Se llevaron una victoria soñada: no sólo convirtieron cinco goles sino que los gritaron en la Bombonera y a todo el público que alentaba desde las gradas.

La experiencia en La Bombonera

“Fue un momento histórico. Teníamos muchas ansias y entusiasmo. Vamos a seguir por más, a luchar por todo”, afirma la futbolista Martina Dezotti. En la misma línea, su compañera Florencia Quiñones expresa: “Fueron muchas las sensaciones que tuve, pero todas buenas. Esperamos seguir haciendo bien las cosas. Los lugares que merecemos los vamos a ir ganando así. Ya dimos un gran paso al jugar en el estadio y después de la forma en la que lo hicimos van a llegar grandes cosas”.“

Fue un momento histórico. Teníamos muchas ansias y entusiasmo. Vamos a seguir por más, a luchar por todo”

No hay una jugadora en todo el plantel que no tenga claro lo que merecen y la desigualdad a la que se acostumbraron a vivir, pero que van a enfrentar sin dudarlo.

“Felicidad, alegría, satisfacción de haber logrado algo que nos merecemos hace rato”, manifiesta la futbolista Julieta Gergo y agrega: “Nosotras nos dedicamos a jugar y a seguir demostrando que no nos pesó pisar la Bombonera. De a poco, le están dando importancia al futbol femenino, hay que seguir por este camino”.

Cuando las Gladiadoras cuentan lo que vivieron desde que salieron a la cancha a jugar, no hacen más que describir un sueño hecho realidad. Así lo sintieron desde siempre. Una de las figuras del partido, Fabiana Vallejos, sostiene: “Jamás me voy a olvidar de lo que mis ojos pudieron ver y lo que escucharon mis oídos, es una emoción muy grande la que vivimos. La gente alentaba y festejaba. Es hermoso sentir lo que cualquier jugador sintió al pasar por ese lugar”.

Gladiadoras históricas: tras jugar en La Bombonera y dan batalla por la profesionalización - Imagen 1

Aunque siempre defendieron la camiseta de Boca con compromiso y pasión, disputar un partido en el estadio fue para ellas una señal de que habían llegado a donde siempre soñaron, de que lo estaban logrando. Jugar en la Bombonera significó ser las protagonistas de sus sueños, estar en medio del escenario que cada fin de semana veían por televisión con la esperanza de estar ahí algún día. “Fue hermoso salir a jugar, disfrutar y tener la dicha de hacer un gol en la Bombonera y gritarlo en conjunto. Cuando terminó el partido y miré ese marco, pensé en cuando era chica y en mi familia a la que le estoy eternamente agradecida”, relata conmovida Fabiana Vallejos.

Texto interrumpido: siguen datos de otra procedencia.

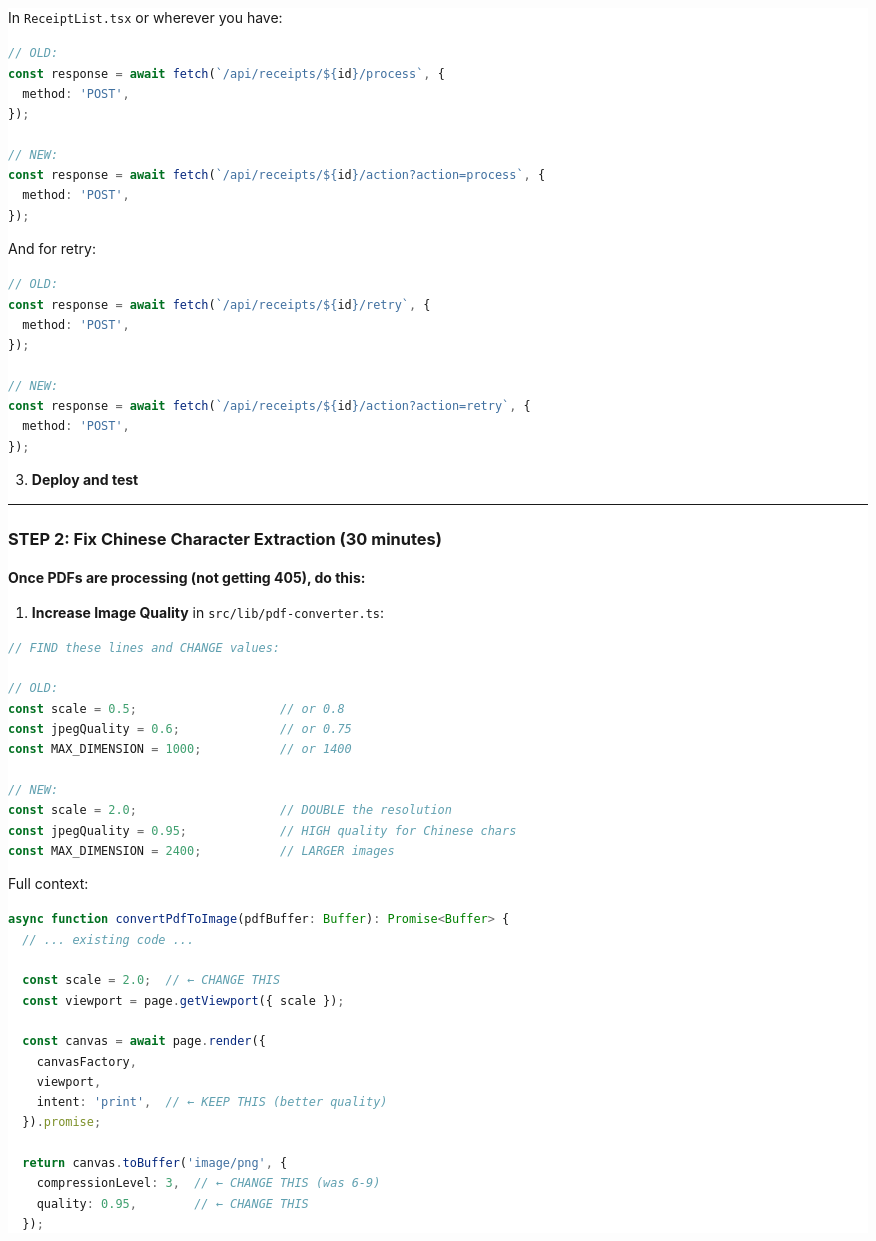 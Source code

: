 In `ReceiptList.tsx` or wherever you have:
```typescript
// OLD:
const response = await fetch(`/api/receipts/${id}/process`, {
  method: 'POST',
});

// NEW:
const response = await fetch(`/api/receipts/${id}/action?action=process`, {
  method: 'POST',
});
```

And for retry:
```typescript
// OLD:
const response = await fetch(`/api/receipts/${id}/retry`, {
  method: 'POST',
});

// NEW:
const response = await fetch(`/api/receipts/${id}/action?action=retry`, {
  method: 'POST',
});
```

3. **Deploy and test**

---

### STEP 2: Fix Chinese Character Extraction (30 minutes)

**Once PDFs are processing (not getting 405), do this:**

1. **Increase Image Quality** in `src/lib/pdf-converter.ts`:

```typescript
// FIND these lines and CHANGE values:

// OLD:
const scale = 0.5;                    // or 0.8
const jpegQuality = 0.6;              // or 0.75
const MAX_DIMENSION = 1000;           // or 1400

// NEW:
const scale = 2.0;                    // DOUBLE the resolution
const jpegQuality = 0.95;             // HIGH quality for Chinese chars
const MAX_DIMENSION = 2400;           // LARGER images
```

Full context:
```typescript
async function convertPdfToImage(pdfBuffer: Buffer): Promise<Buffer> {
  // ... existing code ...
  
  const scale = 2.0;  // ← CHANGE THIS
  const viewport = page.getViewport({ scale });
  
  const canvas = await page.render({
    canvasFactory,
    viewport,
    intent: 'print',  // ← KEEP THIS (better quality)
  }).promise;
  
  return canvas.toBuffer('image/png', {
    compressionLevel: 3,  // ← CHANGE THIS (was 6-9)
    quality: 0.95,        // ← CHANGE THIS
  });
``` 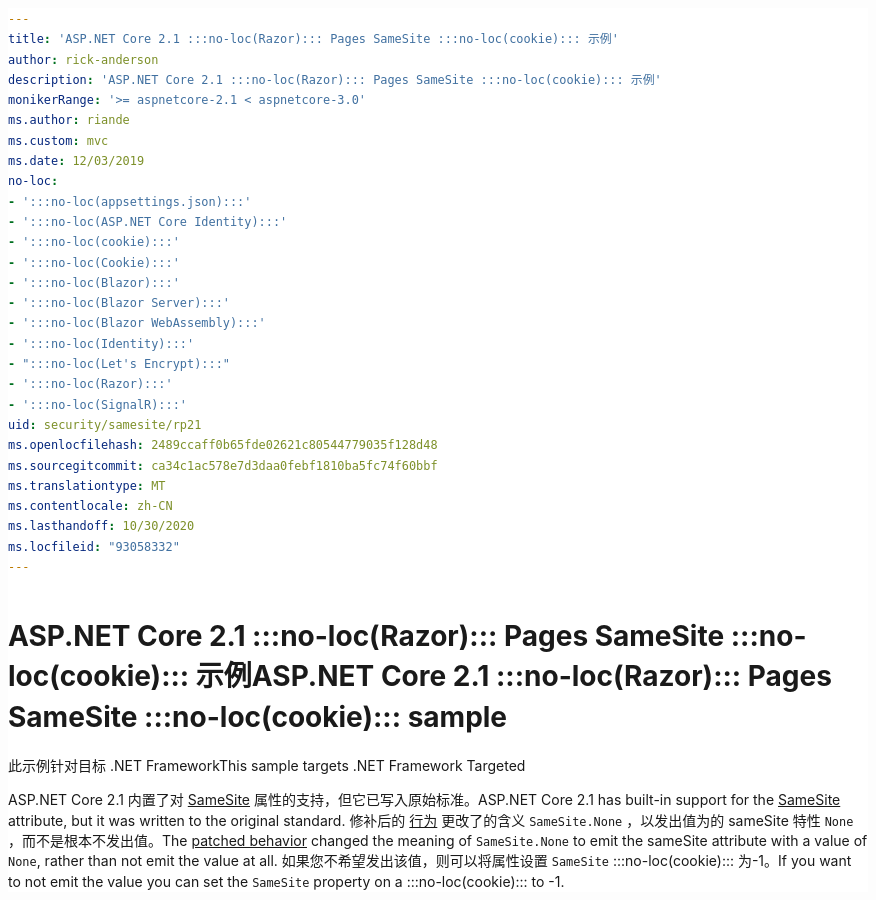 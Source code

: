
 ```yaml
---
title: 'ASP.NET Core 2.1 :::no-loc(Razor)::: Pages SameSite :::no-loc(cookie)::: 示例'
author: rick-anderson
description: 'ASP.NET Core 2.1 :::no-loc(Razor)::: Pages SameSite :::no-loc(cookie)::: 示例'
monikerRange: '>= aspnetcore-2.1 < aspnetcore-3.0'
ms.author: riande
ms.custom: mvc
ms.date: 12/03/2019
no-loc:
- ':::no-loc(appsettings.json):::'
- ':::no-loc(ASP.NET Core Identity):::'
- ':::no-loc(cookie):::'
- ':::no-loc(Cookie):::'
- ':::no-loc(Blazor):::'
- ':::no-loc(Blazor Server):::'
- ':::no-loc(Blazor WebAssembly):::'
- ':::no-loc(Identity):::'
- ":::no-loc(Let's Encrypt):::"
- ':::no-loc(Razor):::'
- ':::no-loc(SignalR):::'
uid: security/samesite/rp21
ms.openlocfilehash: 2489ccaff0b65fde02621c80544779035f128d48
ms.sourcegitcommit: ca34c1ac578e7d3daa0febf1810ba5fc74f60bbf
ms.translationtype: MT
ms.contentlocale: zh-CN
ms.lasthandoff: 10/30/2020
ms.locfileid: "93058332"
---
```

# <a name="aspnet-core-21-no-locrazor-pages-samesite-no-loccookie-sample"></a><span data-ttu-id="7885a-103">ASP.NET Core 2.1 :::no-loc(Razor)::: Pages SameSite :::no-loc(cookie)::: 示例</span><span class="sxs-lookup"><span data-stu-id="7885a-103">ASP.NET Core 2.1 :::no-loc(Razor)::: Pages SameSite :::no-loc(cookie)::: sample</span></span>

<span data-ttu-id="7885a-104">此示例针对目标 .NET Framework</span><span class="sxs-lookup"><span data-stu-id="7885a-104">This sample targets .NET Framework Targeted</span></span>

<span data-ttu-id="7885a-105">ASP.NET Core 2.1 内置了对 [SameSite](https://www.owasp.org/index.php/SameSite) 属性的支持，但它已写入原始标准。</span><span class="sxs-lookup"><span data-stu-id="7885a-105">ASP.NET Core 2.1 has built-in support for the [SameSite](https://www.owasp.org/index.php/SameSite) attribute, but it was written to the original standard.</span></span> <span data-ttu-id="7885a-106">修补后的 [行为](https://github.com/dotnet/aspnetcore/issues/8212) 更改了的含义 `SameSite.None` ，以发出值为的 sameSite 特性 `None` ，而不是根本不发出值。</span><span class="sxs-lookup"><span data-stu-id="7885a-106">The [patched behavior](https://github.com/dotnet/aspnetcore/issues/8212) changed the meaning of `SameSite.None` to emit the sameSite attribute with a value of `None`, rather than not emit the value at all.</span></span> <span data-ttu-id="7885a-107">如果您不希望发出该值，则可以将属性设置 `SameSite` :::no-loc(cookie)::: 为-1。</span><span class="sxs-lookup"><span data-stu-id="7885a-107">If you want to not emit the value you can set the `SameSite` property on a :::no-loc(cookie)::: to -1.</span></span>
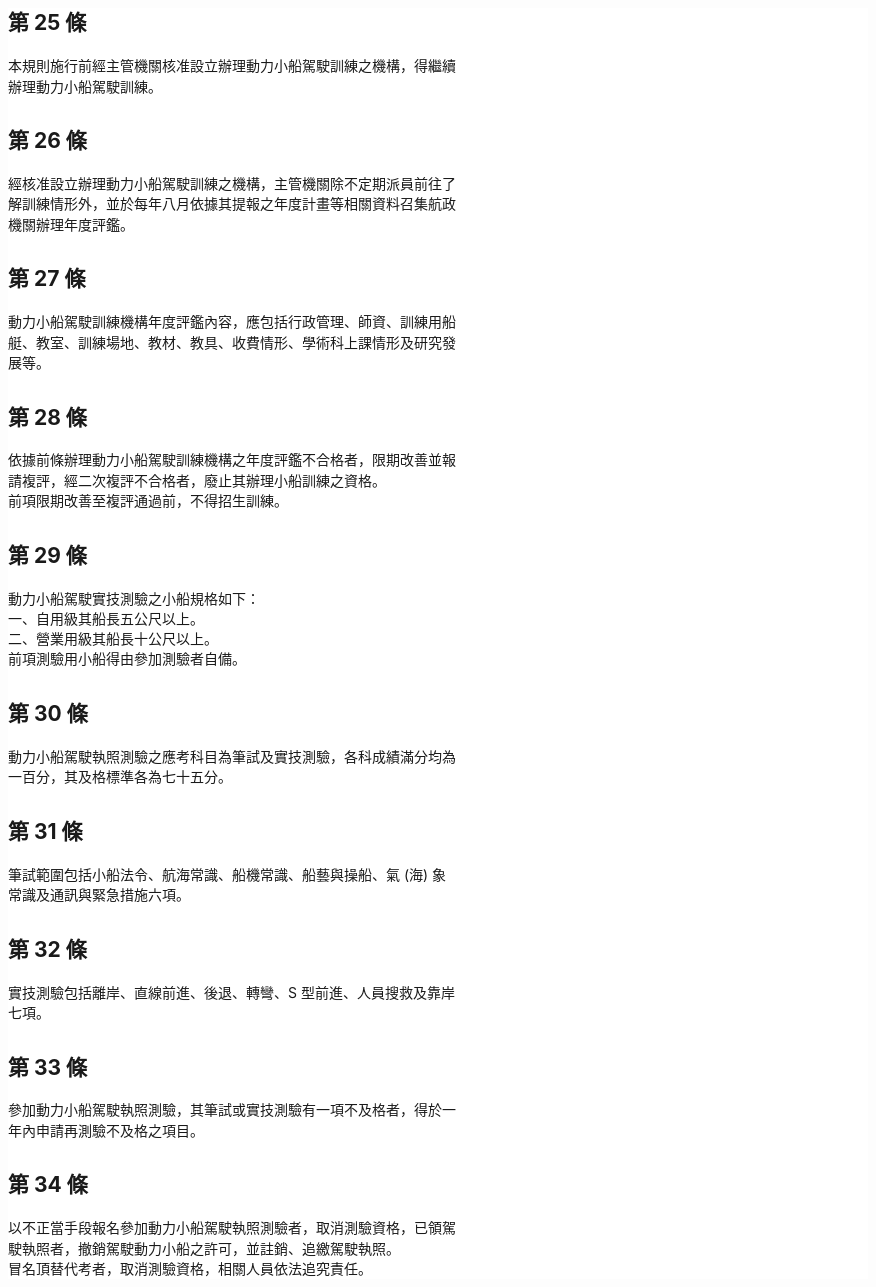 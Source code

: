 第 25 條
--------
本規則施行前經主管機關核准設立辦理動力小船駕駛訓練之機構，得繼續  
辦理動力小船駕駛訓練。

第 26 條
--------
經核准設立辦理動力小船駕駛訓練之機構，主管機關除不定期派員前往了  
解訓練情形外，並於每年八月依據其提報之年度計畫等相關資料召集航政  
機關辦理年度評鑑。

第 27 條
--------
動力小船駕駛訓練機構年度評鑑內容，應包括行政管理、師資、訓練用船  
艇、教室、訓練場地、教材、教具、收費情形、學術科上課情形及研究發  
展等。

第 28 條
--------
依據前條辦理動力小船駕駛訓練機構之年度評鑑不合格者，限期改善並報  
請複評，經二次複評不合格者，廢止其辦理小船訓練之資格。  
前項限期改善至複評通過前，不得招生訓練。

第 29 條
--------
動力小船駕駛實技測驗之小船規格如下：  
一、自用級其船長五公尺以上。  
二、營業用級其船長十公尺以上。  
前項測驗用小船得由參加測驗者自備。

第 30 條
--------
動力小船駕駛執照測驗之應考科目為筆試及實技測驗，各科成績滿分均為  
一百分，其及格標準各為七十五分。

第 31 條
--------
筆試範圍包括小船法令、航海常識、船機常識、船藝與操船、氣 (海) 象  
常識及通訊與緊急措施六項。

第 32 條
--------
實技測驗包括離岸、直線前進、後退、轉彎、S 型前進、人員搜救及靠岸  
七項。

第 33 條
--------
參加動力小船駕駛執照測驗，其筆試或實技測驗有一項不及格者，得於一  
年內申請再測驗不及格之項目。

第 34 條
--------
以不正當手段報名參加動力小船駕駛執照測驗者，取消測驗資格，已領駕  
駛執照者，撤銷駕駛動力小船之許可，並註銷、追繳駕駛執照。  
冒名頂替代考者，取消測驗資格，相關人員依法追究責任。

Por su parte, la asociación de hinchas xeneizes bautizada “Boca Feminista” agrega que cada vez son más las mujeres que se unen al pedido de igualdad: “Desde que se inició el movimiento, cada vez más chicas se van sumando a los reclamos que, si bien siempre existieron, necesitaron de un proceso de deconstrucción y cambio. Estamos despertando y ya no nos vamos a callar más en ningún ámbito”. Desde Boca Feminista, hacen hincapié en la lucha que protagonizan las jugadoras y cómo apoyarlas: “Esto no se los regaló nadie. El camino es muy largo pero ya comenzó. En las canchas, hay que acompañarlas. En la vida, es un trabajo de todos. Nosotras tenemos pensado juntarnos en cada previa de partido para compartir la pasión y la lucha para que cada día seamos más aceptadas en la cancha”, concluyen.  

Siguiendo la misma línea, Fabiana Vallejos afirma: “Sufrí muchos prejuicios pero ese día en la cancha sentí que lo estaba haciendo, que era yo. Valió la pena todo lo vivido y peleado. Es el comienzo de una nueva historia, estoy agradecida y orgullosa de ser parte”

Un largo camino a La Boca

Luego  de 28 años invisibilizadas y con la esperanza de, algún día, ser consideradas deportistas profesionales, claro que es el comienzo de una nueva parte de la historia.

La Asociación de Fútbol Femenino cuenta con un torneo de Primera División de Fútbol Femenino desde 1991. A pesar de esto, las futbolistas argentinas-  a diferencia de sus pares masculinos – no son consideradas profesionales. Como consecuencia, las diferencias entre las mujeres y los hombres que juegan al futbol son enormes. Las mujeres no tienen un sueldo con varios ceros, ni un contrato formal, mucho menos cuentan con algún mecanismo de protección por parte del ente regulador. No juegan en los estadios y no tienen ningún tipo de comodidad a la hora de viajar. Para ellas, el fútbol es su vocación pero no pueden vivir de eso: además de jugar y entrenar, estudian y trabajan.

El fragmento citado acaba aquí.